Extract from the entries below, exactly as given, only the lines from the line containing "This is Sentence 6158." to the line containing "This is Sentence 6169.", both lines included.
--- Input material Enclosed Below ---
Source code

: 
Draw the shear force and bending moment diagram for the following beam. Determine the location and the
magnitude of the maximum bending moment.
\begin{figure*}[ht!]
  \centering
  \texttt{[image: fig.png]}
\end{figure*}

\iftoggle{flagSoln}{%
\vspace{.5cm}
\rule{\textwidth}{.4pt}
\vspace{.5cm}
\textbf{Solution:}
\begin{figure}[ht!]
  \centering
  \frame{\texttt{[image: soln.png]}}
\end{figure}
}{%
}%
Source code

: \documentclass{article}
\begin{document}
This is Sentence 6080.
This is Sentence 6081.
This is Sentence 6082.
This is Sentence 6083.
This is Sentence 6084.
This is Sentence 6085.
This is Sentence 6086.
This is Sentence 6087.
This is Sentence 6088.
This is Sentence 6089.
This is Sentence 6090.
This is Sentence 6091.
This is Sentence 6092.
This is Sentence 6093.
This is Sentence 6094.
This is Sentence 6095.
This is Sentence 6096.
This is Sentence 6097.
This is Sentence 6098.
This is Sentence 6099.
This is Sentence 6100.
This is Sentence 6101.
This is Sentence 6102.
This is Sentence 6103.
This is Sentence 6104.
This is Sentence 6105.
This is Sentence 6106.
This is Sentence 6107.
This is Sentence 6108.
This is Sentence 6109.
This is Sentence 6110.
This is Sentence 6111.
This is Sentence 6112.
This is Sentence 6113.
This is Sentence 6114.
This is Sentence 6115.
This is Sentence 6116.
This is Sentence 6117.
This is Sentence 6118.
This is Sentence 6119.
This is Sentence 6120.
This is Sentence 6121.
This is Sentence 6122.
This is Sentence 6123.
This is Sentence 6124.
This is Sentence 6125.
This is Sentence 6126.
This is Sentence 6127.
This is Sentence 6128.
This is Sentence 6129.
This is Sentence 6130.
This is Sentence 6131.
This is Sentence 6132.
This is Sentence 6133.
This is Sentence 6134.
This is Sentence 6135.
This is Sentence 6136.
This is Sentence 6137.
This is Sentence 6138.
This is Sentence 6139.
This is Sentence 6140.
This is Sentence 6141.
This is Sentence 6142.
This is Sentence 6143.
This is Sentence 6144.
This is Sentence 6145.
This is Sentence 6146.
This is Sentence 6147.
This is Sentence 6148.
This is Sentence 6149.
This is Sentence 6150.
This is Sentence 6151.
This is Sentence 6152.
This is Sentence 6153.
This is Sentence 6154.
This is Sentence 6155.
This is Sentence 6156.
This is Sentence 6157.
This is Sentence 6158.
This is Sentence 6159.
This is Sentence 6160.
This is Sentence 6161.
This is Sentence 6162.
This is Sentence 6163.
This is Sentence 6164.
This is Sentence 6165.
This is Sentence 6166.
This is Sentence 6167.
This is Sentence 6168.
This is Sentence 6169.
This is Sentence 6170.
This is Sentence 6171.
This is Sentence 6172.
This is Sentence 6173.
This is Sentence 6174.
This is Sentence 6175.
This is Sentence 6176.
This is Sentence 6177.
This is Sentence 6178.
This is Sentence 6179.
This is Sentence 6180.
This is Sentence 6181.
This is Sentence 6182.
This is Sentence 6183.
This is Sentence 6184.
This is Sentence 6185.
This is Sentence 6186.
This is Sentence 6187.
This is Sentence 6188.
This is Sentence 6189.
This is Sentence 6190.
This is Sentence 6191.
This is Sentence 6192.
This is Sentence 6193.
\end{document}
--- End of Enclosed Input material ---
▸ **Response area**:
This is Sentence 6158.
This is Sentence 6159.
This is Sentence 6160.
This is Sentence 6161.
This is Sentence 6162.
This is Sentence 6163.
This is Sentence 6164.
This is Sentence 6165.
This is Sentence 6166.
This is Sentence 6167.
This is Sentence 6168.
This is Sentence 6169.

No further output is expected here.